Repeat all entries exactly.

• _Recorded data_
--- START ---

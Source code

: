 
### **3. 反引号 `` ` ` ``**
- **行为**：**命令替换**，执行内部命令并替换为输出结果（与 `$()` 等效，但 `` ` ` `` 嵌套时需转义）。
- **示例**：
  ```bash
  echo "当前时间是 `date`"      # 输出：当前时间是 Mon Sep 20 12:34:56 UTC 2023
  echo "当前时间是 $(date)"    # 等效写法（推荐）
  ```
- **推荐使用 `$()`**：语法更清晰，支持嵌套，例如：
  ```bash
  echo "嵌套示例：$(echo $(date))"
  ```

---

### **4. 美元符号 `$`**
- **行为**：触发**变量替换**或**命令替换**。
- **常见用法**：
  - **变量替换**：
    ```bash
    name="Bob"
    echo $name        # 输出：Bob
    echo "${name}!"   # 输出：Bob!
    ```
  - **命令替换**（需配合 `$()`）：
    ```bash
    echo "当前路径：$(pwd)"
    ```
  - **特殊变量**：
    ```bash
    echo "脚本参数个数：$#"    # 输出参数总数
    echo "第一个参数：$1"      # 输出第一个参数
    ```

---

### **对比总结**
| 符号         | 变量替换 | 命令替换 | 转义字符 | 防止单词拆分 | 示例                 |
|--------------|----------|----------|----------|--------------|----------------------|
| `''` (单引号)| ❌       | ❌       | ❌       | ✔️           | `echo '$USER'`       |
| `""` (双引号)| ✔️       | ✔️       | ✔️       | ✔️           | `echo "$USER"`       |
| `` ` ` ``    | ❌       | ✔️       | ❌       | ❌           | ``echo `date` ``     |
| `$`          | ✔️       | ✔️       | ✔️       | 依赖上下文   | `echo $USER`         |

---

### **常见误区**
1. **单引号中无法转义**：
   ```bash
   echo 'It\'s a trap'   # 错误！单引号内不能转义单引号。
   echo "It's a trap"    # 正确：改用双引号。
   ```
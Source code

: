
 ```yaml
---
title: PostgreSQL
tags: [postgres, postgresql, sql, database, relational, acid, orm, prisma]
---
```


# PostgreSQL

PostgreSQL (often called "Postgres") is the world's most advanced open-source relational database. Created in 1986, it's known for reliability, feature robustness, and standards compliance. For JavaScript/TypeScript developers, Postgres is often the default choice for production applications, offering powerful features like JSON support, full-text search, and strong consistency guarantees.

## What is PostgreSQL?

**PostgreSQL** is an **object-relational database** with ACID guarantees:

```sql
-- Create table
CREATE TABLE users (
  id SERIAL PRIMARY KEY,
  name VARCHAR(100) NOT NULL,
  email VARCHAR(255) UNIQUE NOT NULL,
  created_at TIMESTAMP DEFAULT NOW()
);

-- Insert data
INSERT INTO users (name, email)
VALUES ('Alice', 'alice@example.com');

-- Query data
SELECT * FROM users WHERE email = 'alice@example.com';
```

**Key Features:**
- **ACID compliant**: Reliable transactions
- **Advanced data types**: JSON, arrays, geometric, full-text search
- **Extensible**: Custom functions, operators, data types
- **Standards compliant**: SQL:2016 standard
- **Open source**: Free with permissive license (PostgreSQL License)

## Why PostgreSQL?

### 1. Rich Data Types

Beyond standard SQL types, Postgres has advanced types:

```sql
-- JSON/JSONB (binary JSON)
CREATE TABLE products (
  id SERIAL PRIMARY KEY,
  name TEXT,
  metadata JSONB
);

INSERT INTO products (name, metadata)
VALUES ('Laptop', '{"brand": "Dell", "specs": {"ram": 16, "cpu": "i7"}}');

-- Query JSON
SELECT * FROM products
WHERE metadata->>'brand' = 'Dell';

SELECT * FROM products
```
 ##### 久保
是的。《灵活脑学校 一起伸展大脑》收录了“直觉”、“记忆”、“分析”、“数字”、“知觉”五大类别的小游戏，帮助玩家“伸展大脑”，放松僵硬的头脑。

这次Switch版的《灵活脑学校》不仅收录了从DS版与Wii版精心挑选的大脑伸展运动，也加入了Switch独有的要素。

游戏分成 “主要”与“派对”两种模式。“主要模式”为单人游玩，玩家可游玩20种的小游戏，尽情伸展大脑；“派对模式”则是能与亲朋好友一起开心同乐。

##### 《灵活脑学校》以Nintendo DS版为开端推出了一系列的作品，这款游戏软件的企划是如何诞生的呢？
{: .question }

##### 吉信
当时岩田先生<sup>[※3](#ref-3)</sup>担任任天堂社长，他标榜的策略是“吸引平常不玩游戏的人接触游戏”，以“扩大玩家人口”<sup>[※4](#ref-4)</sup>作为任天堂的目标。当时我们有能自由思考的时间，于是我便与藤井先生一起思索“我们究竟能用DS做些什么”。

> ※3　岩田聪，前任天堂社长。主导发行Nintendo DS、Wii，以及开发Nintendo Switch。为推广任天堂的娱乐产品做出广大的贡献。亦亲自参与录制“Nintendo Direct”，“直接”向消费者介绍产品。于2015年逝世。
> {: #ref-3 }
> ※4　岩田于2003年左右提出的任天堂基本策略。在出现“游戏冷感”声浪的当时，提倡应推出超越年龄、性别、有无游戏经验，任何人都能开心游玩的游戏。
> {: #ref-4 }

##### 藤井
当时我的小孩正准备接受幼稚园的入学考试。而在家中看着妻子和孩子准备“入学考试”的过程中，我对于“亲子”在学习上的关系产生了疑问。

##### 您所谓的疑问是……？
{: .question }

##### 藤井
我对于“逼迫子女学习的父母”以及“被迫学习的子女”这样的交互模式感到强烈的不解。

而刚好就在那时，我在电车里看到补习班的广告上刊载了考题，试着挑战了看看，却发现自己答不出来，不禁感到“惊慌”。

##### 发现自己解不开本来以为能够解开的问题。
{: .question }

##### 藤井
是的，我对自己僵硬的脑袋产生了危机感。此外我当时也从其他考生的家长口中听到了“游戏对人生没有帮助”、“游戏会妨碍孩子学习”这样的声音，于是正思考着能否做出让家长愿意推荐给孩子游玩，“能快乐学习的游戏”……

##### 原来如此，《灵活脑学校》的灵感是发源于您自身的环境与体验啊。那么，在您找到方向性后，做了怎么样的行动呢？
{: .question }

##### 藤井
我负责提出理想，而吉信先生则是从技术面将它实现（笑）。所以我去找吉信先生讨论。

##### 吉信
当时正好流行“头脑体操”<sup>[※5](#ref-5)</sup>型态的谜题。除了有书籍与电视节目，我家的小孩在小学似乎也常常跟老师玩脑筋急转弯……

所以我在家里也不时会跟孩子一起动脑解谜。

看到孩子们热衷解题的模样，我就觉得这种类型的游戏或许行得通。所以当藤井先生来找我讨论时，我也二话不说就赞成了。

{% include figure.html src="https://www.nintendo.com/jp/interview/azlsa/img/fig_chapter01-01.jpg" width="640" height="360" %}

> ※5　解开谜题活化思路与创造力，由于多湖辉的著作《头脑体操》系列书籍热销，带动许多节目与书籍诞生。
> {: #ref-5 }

--- END ---

• _Result_
Source code

: 
### **3. 反引号 `` ` ` ``**
- **行为**：**命令替换**，执行内部命令并替换为输出结果（与 `$()` 等效，但 `` ` ` `` 嵌套时需转义）。
- **示例**：
  ```bash
  echo "当前时间是 `date`"      # 输出：当前时间是 Mon Sep 20 12:34:56 UTC 2023
  echo "当前时间是 $(date)"    # 等效写法（推荐）
  ```
- **推荐使用 `$()`**：语法更清晰，支持嵌套，例如：
  ```bash
  echo "嵌套示例：$(echo $(date))"
  ```

---

### **4. 美元符号 `$`**
- **行为**：触发**变量替换**或**命令替换**。
- **常见用法**：
  - **变量替换**：
    ```bash
    name="Bob"
    echo $name        # 输出：Bob
    echo "${name}!"   # 输出：Bob!
    ```
  - **命令替换**（需配合 `$()`）：
    ```bash
    echo "当前路径：$(pwd)"
    ```
  - **特殊变量**：
    ```bash
    echo "脚本参数个数：$#"    # 输出参数总数
    echo "第一个参数：$1"      # 输出第一个参数
    ```

---

### **对比总结**
| 符号         | 变量替换 | 命令替换 | 转义字符 | 防止单词拆分 | 示例                 |
|--------------|----------|----------|----------|--------------|----------------------|
| `''` (单引号)| ❌       | ❌       | ❌       | ✔️           | `echo '$USER'`       |
| `""` (双引号)| ✔️       | ✔️       | ✔️       | ✔️           | `echo "$USER"`       |
| `` ` ` ``    | ❌       | ✔️       | ❌       | ❌           | ``echo `date` ``     |
| `$`          | ✔️       | ✔️       | ✔️       | 依赖上下文   | `echo $USER`         |

---

### **常见误区**
1. **单引号中无法转义**：
   ```bash
   echo 'It\'s a trap'   # 错误！单引号内不能转义单引号。
   echo "It's a trap"    # 正确：改用双引号。
   ```
Source code

:
 ```yaml
---
title: PostgreSQL
tags: [postgres, postgresql, sql, database, relational, acid, orm, prisma]
---
```


# PostgreSQL

PostgreSQL (often called "Postgres") is the world's most advanced open-source relational database. Created in 1986, it's known for reliability, feature robustness, and standards compliance. For JavaScript/TypeScript developers, Postgres is often the default choice for production applications, offering powerful features like JSON support, full-text search, and strong consistency guarantees.

## What is PostgreSQL?

**PostgreSQL** is an **object-relational database** with ACID guarantees:

```sql
-- Create table
CREATE TABLE users (
  id SERIAL PRIMARY KEY,
  name VARCHAR(100) NOT NULL,
  email VARCHAR(255) UNIQUE NOT NULL,
  created_at TIMESTAMP DEFAULT NOW()
);

-- Insert data
INSERT INTO users (name, email)
VALUES ('Alice', 'alice@example.com');

-- Query data
SELECT * FROM users WHERE email = 'alice@example.com';
```

**Key Features:**
- **ACID compliant**: Reliable transactions
- **Advanced data types**: JSON, arrays, geometric, full-text search
- **Extensible**: Custom functions, operators, data types
- **Standards compliant**: SQL:2016 standard
- **Open source**: Free with permissive license (PostgreSQL License)

## Why PostgreSQL?

### 1. Rich Data Types

Beyond standard SQL types, Postgres has advanced types:

```sql
-- JSON/JSONB (binary JSON)
CREATE TABLE products (
  id SERIAL PRIMARY KEY,
  name TEXT,
  metadata JSONB
);

INSERT INTO products (name, metadata)
VALUES ('Laptop', '{"brand": "Dell", "specs": {"ram": 16, "cpu": "i7"}}');

-- Query JSON
SELECT * FROM products
WHERE metadata->>'brand' = 'Dell';

SELECT * FROM products
```
 ##### 久保
是的。《灵活脑学校 一起伸展大脑》收录了“直觉”、“记忆”、“分析”、“数字”、“知觉”五大类别的小游戏，帮助玩家“伸展大脑”，放松僵硬的头脑。

这次Switch版的《灵活脑学校》不仅收录了从DS版与Wii版精心挑选的大脑伸展运动，也加入了Switch独有的要素。

游戏分成 “主要”与“派对”两种模式。“主要模式”为单人游玩，玩家可游玩20种的小游戏，尽情伸展大脑；“派对模式”则是能与亲朋好友一起开心同乐。

##### 《灵活脑学校》以Nintendo DS版为开端推出了一系列的作品，这款游戏软件的企划是如何诞生的呢？
{: .question }

##### 吉信
当时岩田先生<sup>[※3](#ref-3)</sup>担任任天堂社长，他标榜的策略是“吸引平常不玩游戏的人接触游戏”，以“扩大玩家人口”<sup>[※4](#ref-4)</sup>作为任天堂的目标。当时我们有能自由思考的时间，于是我便与藤井先生一起思索“我们究竟能用DS做些什么”。

> ※3　岩田聪，前任天堂社长。主导发行Nintendo DS、Wii，以及开发Nintendo Switch。为推广任天堂的娱乐产品做出广大的贡献。亦亲自参与录制“Nintendo Direct”，“直接”向消费者介绍产品。于2015年逝世。
> {: #ref-3 }
> ※4　岩田于2003年左右提出的任天堂基本策略。在出现“游戏冷感”声浪的当时，提倡应推出超越年龄、性别、有无游戏经验，任何人都能开心游玩的游戏。
> {: #ref-4 }

##### 藤井
当时我的小孩正准备接受幼稚园的入学考试。而在家中看着妻子和孩子准备“入学考试”的过程中，我对于“亲子”在学习上的关系产生了疑问。

##### 您所谓的疑问是……？
{: .question }

##### 藤井
我对于“逼迫子女学习的父母”以及“被迫学习的子女”这样的交互模式感到强烈的不解。

而刚好就在那时，我在电车里看到补习班的广告上刊载了考题，试着挑战了看看，却发现自己答不出来，不禁感到“惊慌”。

##### 发现自己解不开本来以为能够解开的问题。
{: .question }

##### 藤井
是的，我对自己僵硬的脑袋产生了危机感。此外我当时也从其他考生的家长口中听到了“游戏对人生没有帮助”、“游戏会妨碍孩子学习”这样的声音，于是正思考着能否做出让家长愿意推荐给孩子游玩，“能快乐学习的游戏”……

##### 原来如此，《灵活脑学校》的灵感是发源于您自身的环境与体验啊。那么，在您找到方向性后，做了怎么样的行动呢？
{: .question }

##### 藤井
我负责提出理想，而吉信先生则是从技术面将它实现（笑）。所以我去找吉信先生讨论。

##### 吉信
当时正好流行“头脑体操”<sup>[※5](#ref-5)</sup>型态的谜题。除了有书籍与电视节目，我家的小孩在小学似乎也常常跟老师玩脑筋急转弯……

所以我在家里也不时会跟孩子一起动脑解谜。

看到孩子们热衷解题的模样，我就觉得这种类型的游戏或许行得通。所以当藤井先生来找我讨论时，我也二话不说就赞成了。

{% include figure.html src="https://www.nintendo.com/jp/interview/azlsa/img/fig_chapter01-01.jpg" width="640" height="360" %}

> ※5　解开谜题活化思路与创造力，由于多湖辉的著作《头脑体操》系列书籍热销，带动许多节目与书籍诞生。
> {: #ref-5 }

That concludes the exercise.